95 million year old jaw bones from Sahara help scientists identify new pterodactyl

With the help of ancient fossils unearthed in the Sahara desert, scientists have identified a new type of pterosaur (giant flying reptile or pterodactyl) that existed about 95 million years ago.

According to the findings published in the scientific journal PLoS ONE, the scientists consider the newly identified pterosaur to be the earliest example of its kind.

An artists impression of Alanqa saharica, the newly identified pterosaur which lived 95 million years ago in the Kem Kem region of the Sahara on the border of present day Morocco and Algeria - Artist's impression by Davide Bonadonna
An artists impression of Alanqa saharica, the newly identified pterosaur which lived 95 million years ago in the Kem Kem region of the Sahara on the border of present day Morocco and Algeria - Artist's impression by Davide Bonadonna
(Click to enlarge)

Unearthed in three separate pieces, the jaw bone has a total length of 344mm (13.5 inches).
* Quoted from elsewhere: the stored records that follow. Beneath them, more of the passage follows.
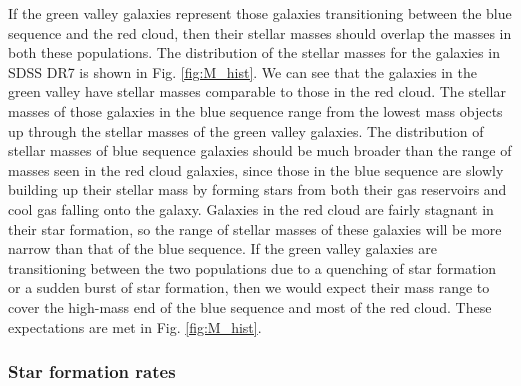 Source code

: If the green valley galaxies represent those galaxies transitioning between the 
blue sequence and the red cloud, then their stellar masses should overlap the 
masses in both these populations.  The distribution of the stellar masses for 
the galaxies in SDSS DR7 is shown in Fig. \ref{fig:M_hist}.  We can see that the 
galaxies in the green valley have stellar masses comparable to those in the red 
cloud.  The stellar masses of those galaxies in the blue sequence range from the 
lowest mass objects up through the stellar masses of the green valley galaxies.  
The distribution of stellar masses of blue sequence galaxies should be much 
broader than the range of masses seen in the red cloud galaxies, since those in 
the blue sequence are slowly building up their stellar mass by forming stars 
from both their gas reservoirs and cool gas falling onto the galaxy.  Galaxies 
in the red cloud are fairly stagnant in their star formation, so the range of 
stellar masses of these galaxies will be more narrow than that of the blue 
sequence.  If the green valley galaxies are transitioning between the two 
populations due to a quenching of star formation or a sudden burst of star 
formation, then we would expect their mass range to cover the high-mass end of 
the blue sequence and most of the red cloud.  These expectations are met in Fig. 
\ref{fig:M_hist}.


\subsubsection{Star formation rates}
Each piece is well preserved, uncrushed, and unlike most other pterosaur fossils, retains its original three dimension shape.

“This pterosaur is distinguished from all others by its lance-shaped lower jaw which had no teeth and looked rather like the beak of a heron,” says Nizar Ibrahim, a PhD research scholar from the UCD School of Medicine and Medical Science, who led the expedition and is the lead author on the scientific paper.

“During the excavation, we also discovered a partial neck vertebra that probably belonged to the same animal, inferring a wing span of about six metres.

Nizar Ibrahim, PhD research scholar at the School of Medicine and Medical Science, University College Dublin who led the expedition, pictured with the jaw bone fragments of Alanqa saharica
Nizar Ibrahim, PhD research scholar at the School of Medicine and Medical Science, University College Dublin who led the expedition, pictured with the jaw bone fragments of Alanqa saharica
(Click to enlarge)

The scientists have named the new pterosaur Alanqa saharica from the Arabic word ‘Al Anqa’ meaning Phoenix, a mythological flying creature that dies in a fire and is reborn from the ashes of that fire.

On the same expedition, and in the same region as where the fossils of Alanqa saharica were uncovered, the scientists also discovered fossils of two other previously identified types of pterosaur. This suggests that several types of pterosaurs lived alongside one another in the same region at the time, each probably specialising in a different ecological niche.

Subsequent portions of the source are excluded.